The announcement came as Republicans and Democrats in the state remain deadlocked over how to close a budget deficit that is expected to grow to more than $40 billion.
“It’s now official -- the failure to solve our budget problem has put in grave danger billions of dollars in revenue for our businesses and thousands of jobs on which our workers and families depend,” Lockyer said in a statement.
The state’s Pooled Money Investment Board (PMIA), comprising Lockyer, State Controller John Chiang and State Director of Finance Michael Genest, voted to stop the funding until June 2009.
The decision will impact almost 2,000 projects including highways, schools, levees, housing and parks, he said.

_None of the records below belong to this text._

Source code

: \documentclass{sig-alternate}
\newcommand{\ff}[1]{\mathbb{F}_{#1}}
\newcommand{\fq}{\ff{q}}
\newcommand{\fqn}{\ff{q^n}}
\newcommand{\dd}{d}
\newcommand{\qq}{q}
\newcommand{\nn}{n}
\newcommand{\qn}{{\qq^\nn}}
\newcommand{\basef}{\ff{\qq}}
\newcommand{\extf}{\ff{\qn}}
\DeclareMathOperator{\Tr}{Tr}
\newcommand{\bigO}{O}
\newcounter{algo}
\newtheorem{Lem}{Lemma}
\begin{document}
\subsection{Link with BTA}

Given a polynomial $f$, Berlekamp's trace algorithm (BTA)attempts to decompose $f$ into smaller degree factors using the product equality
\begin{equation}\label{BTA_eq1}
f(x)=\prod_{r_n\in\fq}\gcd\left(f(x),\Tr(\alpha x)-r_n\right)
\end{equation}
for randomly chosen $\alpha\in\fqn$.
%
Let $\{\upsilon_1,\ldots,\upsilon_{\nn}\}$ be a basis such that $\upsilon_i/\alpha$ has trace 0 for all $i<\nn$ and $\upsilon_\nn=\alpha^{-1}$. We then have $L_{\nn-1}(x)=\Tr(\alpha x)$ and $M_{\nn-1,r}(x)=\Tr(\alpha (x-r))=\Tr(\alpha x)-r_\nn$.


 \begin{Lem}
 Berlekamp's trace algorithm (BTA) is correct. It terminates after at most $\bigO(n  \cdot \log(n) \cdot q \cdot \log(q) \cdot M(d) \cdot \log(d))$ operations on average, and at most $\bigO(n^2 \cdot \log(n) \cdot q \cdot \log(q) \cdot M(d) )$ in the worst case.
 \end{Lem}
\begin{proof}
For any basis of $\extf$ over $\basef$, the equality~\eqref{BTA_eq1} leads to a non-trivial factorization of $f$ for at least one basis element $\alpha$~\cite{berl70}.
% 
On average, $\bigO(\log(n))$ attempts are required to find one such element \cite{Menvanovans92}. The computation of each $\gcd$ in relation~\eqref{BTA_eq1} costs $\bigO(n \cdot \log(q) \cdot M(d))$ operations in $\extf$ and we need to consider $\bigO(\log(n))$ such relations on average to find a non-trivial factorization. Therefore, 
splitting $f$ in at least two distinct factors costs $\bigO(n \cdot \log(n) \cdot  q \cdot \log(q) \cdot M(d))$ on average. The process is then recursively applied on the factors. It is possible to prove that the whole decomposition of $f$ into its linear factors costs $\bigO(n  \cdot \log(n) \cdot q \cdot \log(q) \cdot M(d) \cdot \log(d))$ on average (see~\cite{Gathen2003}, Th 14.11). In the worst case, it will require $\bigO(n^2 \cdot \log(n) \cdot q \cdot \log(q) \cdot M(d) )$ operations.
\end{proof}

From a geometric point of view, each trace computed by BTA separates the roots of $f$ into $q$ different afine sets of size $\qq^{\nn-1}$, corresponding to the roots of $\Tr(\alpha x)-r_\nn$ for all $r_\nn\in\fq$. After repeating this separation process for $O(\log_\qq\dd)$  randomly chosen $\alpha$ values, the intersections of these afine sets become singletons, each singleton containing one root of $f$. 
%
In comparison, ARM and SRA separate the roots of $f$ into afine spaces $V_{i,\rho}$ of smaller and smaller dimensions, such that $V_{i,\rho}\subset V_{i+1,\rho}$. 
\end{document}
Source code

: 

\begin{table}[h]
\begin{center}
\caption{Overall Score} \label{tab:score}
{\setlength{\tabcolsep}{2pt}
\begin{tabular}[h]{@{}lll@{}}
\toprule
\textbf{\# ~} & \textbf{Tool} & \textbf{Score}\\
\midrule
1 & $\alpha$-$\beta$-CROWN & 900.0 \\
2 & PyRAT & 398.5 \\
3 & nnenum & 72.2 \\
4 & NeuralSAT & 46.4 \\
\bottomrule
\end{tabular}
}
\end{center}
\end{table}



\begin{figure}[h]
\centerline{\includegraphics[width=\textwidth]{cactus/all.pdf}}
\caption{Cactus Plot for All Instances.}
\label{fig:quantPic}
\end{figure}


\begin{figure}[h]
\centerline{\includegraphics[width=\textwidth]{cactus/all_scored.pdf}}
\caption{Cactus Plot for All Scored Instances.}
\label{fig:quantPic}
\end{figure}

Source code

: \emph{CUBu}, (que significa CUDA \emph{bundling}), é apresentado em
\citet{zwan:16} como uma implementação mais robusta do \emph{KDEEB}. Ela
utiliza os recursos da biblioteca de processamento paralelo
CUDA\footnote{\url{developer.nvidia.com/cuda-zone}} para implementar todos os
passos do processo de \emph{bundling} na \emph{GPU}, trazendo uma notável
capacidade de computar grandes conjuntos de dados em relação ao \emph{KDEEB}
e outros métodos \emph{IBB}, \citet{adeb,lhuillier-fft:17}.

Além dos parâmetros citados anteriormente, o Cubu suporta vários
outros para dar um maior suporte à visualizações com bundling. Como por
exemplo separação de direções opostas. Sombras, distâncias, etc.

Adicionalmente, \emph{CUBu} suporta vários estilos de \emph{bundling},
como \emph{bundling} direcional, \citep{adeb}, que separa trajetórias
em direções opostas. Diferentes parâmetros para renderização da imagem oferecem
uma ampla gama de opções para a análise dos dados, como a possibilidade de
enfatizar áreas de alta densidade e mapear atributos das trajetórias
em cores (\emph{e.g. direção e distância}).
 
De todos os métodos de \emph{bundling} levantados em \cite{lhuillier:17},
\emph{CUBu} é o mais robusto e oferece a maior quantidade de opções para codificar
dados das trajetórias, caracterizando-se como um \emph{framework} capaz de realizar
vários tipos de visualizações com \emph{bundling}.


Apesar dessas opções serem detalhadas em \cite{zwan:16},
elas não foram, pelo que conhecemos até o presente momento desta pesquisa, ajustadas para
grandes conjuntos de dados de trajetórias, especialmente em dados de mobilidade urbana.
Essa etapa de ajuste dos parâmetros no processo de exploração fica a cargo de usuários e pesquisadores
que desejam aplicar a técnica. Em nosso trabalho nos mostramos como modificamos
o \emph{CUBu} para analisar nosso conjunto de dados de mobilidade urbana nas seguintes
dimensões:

The funds that the PMIA usually lends to infrastructure projects is replenished via state bond sales. But the credit crunch and the state’s budget problems have effectively closed the bond market to California, said Lockyer.
“With the State unable to sell bonds, continued lending for infrastructure projects would substantially reduce the resources available to the PMIA to keep the State afloat,” he said.
“The Legislature must act quickly to resolve the State’s structural budget deficit or we face even more fiscal pain,” Controller Chiang said in a statement.
General fund revenue was $1.3 billion below estimates in November, he said. In the last four weeks alone, as lawmakers have argued about cost cuts versus tax hikes, the state has lost half a billion dollars.
“California’s economy will not restart on broken roads. It will not recover in substandard classrooms. It will only thrive with the infrastructure necessary to face tomorrow’s challenges,” he said.